━━━ Data

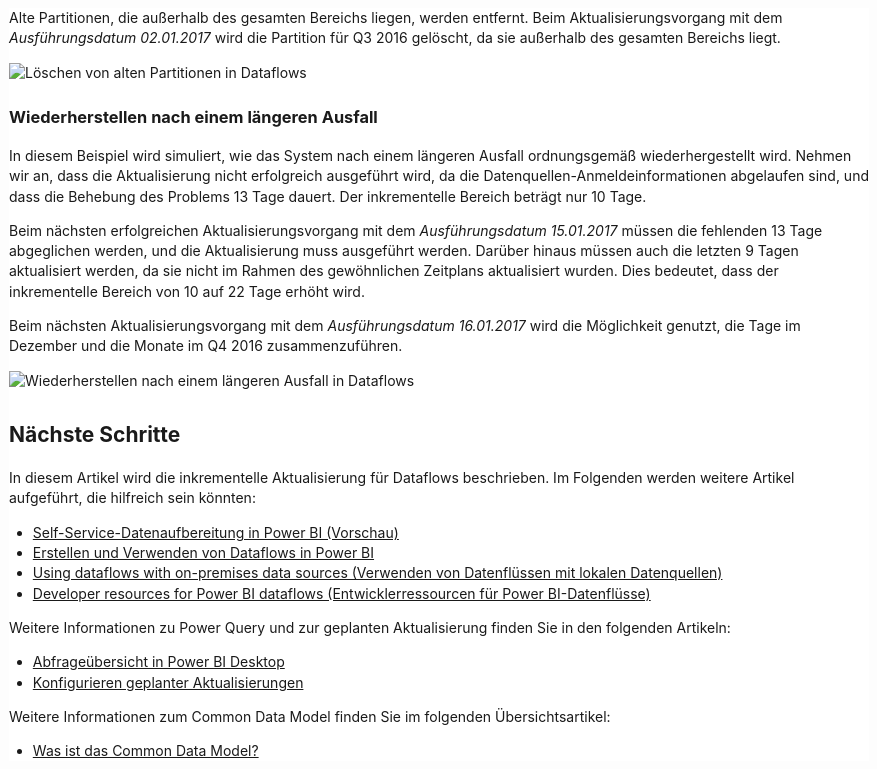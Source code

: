 Alte Partitionen, die außerhalb des gesamten Bereichs liegen, werden entfernt. Beim Aktualisierungsvorgang mit dem *Ausführungsdatum 02.01.2017* wird die Partition für Q3 2016 gelöscht, da sie außerhalb des gesamten Bereichs liegt.

![Löschen von alten Partitionen in Dataflows](media/service-dataflows-incremental-refresh/dataflows-incremental-refresh_05.png)

### <a name="recovery-from-prolonged-failure"></a>Wiederherstellen nach einem längeren Ausfall

In diesem Beispiel wird simuliert, wie das System nach einem längeren Ausfall ordnungsgemäß wiederhergestellt wird. Nehmen wir an, dass die Aktualisierung nicht erfolgreich ausgeführt wird, da die Datenquellen-Anmeldeinformationen abgelaufen sind, und dass die Behebung des Problems 13 Tage dauert. Der inkrementelle Bereich beträgt nur 10 Tage.

Beim nächsten erfolgreichen Aktualisierungsvorgang mit dem *Ausführungsdatum 15.01.2017* müssen die fehlenden 13 Tage abgeglichen werden, und die Aktualisierung muss ausgeführt werden. Darüber hinaus müssen auch die letzten 9 Tagen aktualisiert werden, da sie nicht im Rahmen des gewöhnlichen Zeitplans aktualisiert wurden. Dies bedeutet, dass der inkrementelle Bereich von 10 auf 22 Tage erhöht wird.

Beim nächsten Aktualisierungsvorgang mit dem *Ausführungsdatum 16.01.2017* wird die Möglichkeit genutzt, die Tage im Dezember und die Monate im Q4 2016 zusammenzuführen.

![Wiederherstellen nach einem längeren Ausfall in Dataflows](media/service-dataflows-incremental-refresh/dataflows-incremental-refresh_06.png)

## <a name="next-steps"></a>Nächste Schritte

In diesem Artikel wird die inkrementelle Aktualisierung für Dataflows beschrieben. Im Folgenden werden weitere Artikel aufgeführt, die hilfreich sein könnten:


* [Self-Service-Datenaufbereitung in Power BI (Vorschau)](service-dataflows-overview.md)
* [Erstellen und Verwenden von Dataflows in Power BI](service-dataflows-create-use.md)
* [Using dataflows with on-premises data sources (Verwenden von Datenflüssen mit lokalen Datenquellen)](service-dataflows-on-premises-gateways.md)
* [Developer resources for Power BI dataflows (Entwicklerressourcen für Power BI-Datenflüsse)](service-dataflows-developer-resources.md)

Weitere Informationen zu Power Query und zur geplanten Aktualisierung finden Sie in den folgenden Artikeln:
* [Abfrageübersicht in Power BI Desktop](desktop-query-overview.md)
* [Konfigurieren geplanter Aktualisierungen](refresh-scheduled-refresh.md)

Weitere Informationen zum Common Data Model finden Sie im folgenden Übersichtsartikel:
* [Was ist das Common Data Model?](https://docs.microsoft.com/powerapps/common-data-model/overview)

━━━━━━

-- Goal of the exercise --
Display each line of the data where "finden" occurs.

-- Task answer --
Weitere Informationen zu Power Query und zur geplanten Aktualisierung finden Sie in den folgenden Artikeln:
Weitere Informationen zum Common Data Model finden Sie im folgenden Übersichtsartikel:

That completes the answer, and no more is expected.